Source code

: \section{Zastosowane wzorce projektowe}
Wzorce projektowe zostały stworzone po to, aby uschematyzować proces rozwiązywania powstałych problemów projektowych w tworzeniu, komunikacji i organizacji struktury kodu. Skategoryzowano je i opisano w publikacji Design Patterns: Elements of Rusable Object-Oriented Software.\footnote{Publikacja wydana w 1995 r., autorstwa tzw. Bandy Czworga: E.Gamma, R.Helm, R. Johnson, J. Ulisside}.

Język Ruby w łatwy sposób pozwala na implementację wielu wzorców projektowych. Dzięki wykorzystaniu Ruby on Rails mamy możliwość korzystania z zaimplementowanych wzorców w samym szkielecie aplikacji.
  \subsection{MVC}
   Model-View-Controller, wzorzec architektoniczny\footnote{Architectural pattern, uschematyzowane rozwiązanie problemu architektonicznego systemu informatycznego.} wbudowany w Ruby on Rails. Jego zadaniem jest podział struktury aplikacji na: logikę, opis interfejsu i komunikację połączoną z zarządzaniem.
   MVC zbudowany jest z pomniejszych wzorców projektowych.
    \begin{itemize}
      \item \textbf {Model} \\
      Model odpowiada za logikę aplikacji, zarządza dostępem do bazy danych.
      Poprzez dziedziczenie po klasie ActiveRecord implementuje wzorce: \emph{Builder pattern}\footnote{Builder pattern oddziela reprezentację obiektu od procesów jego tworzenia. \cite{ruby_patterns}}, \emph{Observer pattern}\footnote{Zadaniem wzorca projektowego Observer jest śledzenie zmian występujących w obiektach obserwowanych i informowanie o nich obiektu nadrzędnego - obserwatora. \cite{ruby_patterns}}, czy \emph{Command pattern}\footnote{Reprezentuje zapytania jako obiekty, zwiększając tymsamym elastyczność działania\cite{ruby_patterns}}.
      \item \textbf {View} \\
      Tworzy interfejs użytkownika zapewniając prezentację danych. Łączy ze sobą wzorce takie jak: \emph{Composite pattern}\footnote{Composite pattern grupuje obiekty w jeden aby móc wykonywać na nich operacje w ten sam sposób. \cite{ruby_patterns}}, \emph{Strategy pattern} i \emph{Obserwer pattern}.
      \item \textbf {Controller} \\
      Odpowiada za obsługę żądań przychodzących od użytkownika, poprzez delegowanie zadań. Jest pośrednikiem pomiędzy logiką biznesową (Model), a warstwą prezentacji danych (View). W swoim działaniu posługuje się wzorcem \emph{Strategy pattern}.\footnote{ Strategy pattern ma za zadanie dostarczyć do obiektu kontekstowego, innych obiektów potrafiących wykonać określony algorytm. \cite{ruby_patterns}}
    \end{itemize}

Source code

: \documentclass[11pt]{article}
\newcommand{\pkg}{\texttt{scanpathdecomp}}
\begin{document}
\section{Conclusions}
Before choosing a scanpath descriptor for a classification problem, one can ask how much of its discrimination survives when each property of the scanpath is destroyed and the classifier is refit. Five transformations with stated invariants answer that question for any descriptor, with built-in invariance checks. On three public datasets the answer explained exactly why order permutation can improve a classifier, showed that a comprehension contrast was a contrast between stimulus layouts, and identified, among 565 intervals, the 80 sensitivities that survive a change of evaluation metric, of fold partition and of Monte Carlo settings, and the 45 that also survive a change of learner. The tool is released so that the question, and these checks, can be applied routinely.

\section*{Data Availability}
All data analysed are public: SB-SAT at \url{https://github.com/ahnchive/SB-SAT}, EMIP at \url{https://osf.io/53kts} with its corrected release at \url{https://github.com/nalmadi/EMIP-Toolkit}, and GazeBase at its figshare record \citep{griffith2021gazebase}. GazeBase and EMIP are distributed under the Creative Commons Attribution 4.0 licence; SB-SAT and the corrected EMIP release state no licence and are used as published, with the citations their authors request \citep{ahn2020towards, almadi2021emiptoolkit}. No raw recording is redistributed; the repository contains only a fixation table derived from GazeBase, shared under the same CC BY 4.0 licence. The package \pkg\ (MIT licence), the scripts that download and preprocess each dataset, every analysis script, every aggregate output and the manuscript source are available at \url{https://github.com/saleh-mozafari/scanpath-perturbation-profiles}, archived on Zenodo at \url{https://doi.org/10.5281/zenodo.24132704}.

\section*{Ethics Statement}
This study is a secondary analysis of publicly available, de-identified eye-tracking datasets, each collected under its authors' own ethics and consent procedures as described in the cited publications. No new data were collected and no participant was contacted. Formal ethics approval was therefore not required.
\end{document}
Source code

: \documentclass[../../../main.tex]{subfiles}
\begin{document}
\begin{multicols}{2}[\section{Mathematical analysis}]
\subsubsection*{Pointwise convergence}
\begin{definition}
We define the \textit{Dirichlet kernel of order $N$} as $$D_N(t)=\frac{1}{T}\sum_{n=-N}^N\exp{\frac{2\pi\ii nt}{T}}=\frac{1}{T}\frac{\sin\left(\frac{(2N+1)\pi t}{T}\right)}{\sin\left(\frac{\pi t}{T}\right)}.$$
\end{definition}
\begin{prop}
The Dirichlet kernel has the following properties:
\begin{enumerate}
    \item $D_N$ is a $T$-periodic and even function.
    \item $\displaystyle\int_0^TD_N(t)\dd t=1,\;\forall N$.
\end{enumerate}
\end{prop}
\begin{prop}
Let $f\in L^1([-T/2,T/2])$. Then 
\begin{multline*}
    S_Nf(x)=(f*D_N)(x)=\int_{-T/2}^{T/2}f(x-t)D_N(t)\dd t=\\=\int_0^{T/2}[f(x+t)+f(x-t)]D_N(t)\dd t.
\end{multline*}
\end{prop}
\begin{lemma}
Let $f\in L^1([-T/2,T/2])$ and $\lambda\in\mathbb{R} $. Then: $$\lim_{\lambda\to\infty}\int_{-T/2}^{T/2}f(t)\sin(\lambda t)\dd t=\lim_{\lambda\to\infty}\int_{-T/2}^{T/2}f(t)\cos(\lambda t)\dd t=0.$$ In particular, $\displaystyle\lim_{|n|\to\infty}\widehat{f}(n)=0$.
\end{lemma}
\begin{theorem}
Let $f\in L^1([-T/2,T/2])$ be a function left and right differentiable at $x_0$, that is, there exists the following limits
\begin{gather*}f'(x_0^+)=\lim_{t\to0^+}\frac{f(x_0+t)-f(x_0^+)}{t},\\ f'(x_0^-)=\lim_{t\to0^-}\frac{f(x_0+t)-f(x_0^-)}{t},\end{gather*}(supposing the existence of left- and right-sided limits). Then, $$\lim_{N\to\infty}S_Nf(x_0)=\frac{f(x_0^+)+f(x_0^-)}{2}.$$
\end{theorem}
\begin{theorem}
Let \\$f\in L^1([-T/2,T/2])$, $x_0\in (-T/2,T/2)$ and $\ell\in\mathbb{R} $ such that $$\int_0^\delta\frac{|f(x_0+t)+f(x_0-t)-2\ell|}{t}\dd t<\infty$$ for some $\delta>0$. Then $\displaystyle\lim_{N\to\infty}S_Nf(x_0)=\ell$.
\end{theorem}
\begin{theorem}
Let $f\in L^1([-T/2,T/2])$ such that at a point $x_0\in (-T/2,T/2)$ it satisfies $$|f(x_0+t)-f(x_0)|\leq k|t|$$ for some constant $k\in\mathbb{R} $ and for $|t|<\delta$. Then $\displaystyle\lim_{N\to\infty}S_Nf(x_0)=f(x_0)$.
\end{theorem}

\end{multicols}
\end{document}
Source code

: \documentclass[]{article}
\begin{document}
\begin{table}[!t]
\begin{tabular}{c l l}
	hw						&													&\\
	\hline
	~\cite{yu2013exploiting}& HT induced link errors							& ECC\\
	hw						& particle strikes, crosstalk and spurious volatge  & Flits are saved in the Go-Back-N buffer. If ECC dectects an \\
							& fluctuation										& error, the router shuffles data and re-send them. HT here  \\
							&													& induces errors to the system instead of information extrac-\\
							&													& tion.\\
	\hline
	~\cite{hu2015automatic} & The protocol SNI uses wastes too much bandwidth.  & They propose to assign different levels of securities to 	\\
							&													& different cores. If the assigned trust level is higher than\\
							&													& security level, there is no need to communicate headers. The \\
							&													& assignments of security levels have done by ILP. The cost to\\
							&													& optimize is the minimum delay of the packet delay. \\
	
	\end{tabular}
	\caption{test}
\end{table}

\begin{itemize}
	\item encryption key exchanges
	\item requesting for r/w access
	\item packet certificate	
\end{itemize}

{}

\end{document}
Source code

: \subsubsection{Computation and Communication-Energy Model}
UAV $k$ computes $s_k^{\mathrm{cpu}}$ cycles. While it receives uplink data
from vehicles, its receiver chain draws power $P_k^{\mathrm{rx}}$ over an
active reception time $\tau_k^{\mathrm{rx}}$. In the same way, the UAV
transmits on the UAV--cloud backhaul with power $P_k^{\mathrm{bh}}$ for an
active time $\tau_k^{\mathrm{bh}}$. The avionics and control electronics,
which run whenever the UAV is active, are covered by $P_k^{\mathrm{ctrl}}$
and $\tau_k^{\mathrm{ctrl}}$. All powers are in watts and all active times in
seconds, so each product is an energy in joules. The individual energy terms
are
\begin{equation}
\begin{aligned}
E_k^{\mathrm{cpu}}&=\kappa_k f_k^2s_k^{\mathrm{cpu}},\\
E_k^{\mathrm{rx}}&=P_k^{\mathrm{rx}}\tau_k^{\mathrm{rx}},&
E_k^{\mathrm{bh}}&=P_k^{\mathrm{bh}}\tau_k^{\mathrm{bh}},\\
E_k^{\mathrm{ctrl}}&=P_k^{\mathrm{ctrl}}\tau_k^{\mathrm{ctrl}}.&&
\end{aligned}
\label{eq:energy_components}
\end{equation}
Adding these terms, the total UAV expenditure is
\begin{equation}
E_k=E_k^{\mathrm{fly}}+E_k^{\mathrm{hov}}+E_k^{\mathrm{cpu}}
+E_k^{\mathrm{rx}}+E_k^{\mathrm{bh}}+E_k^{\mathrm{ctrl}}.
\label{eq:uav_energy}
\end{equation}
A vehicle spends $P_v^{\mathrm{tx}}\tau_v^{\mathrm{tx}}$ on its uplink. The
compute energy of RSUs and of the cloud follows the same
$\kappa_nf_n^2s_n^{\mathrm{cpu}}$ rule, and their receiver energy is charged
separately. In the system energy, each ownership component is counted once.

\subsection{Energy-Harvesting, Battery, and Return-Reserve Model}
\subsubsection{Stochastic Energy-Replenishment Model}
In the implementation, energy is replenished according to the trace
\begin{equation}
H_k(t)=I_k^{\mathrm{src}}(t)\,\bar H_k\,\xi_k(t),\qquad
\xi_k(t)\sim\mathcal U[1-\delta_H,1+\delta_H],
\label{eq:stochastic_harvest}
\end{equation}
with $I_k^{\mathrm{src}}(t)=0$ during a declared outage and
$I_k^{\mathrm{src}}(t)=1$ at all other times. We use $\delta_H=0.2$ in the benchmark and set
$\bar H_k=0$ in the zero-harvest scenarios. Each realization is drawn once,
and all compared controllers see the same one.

Work required:
Find all the lines containing "following" in the material, then copy them.

Answer below:
The Dirichlet kernel has the following properties:
Let $f\in L^1([-T/2,T/2])$ be a function left and right differentiable at $x_0$, that is, there exists the following limits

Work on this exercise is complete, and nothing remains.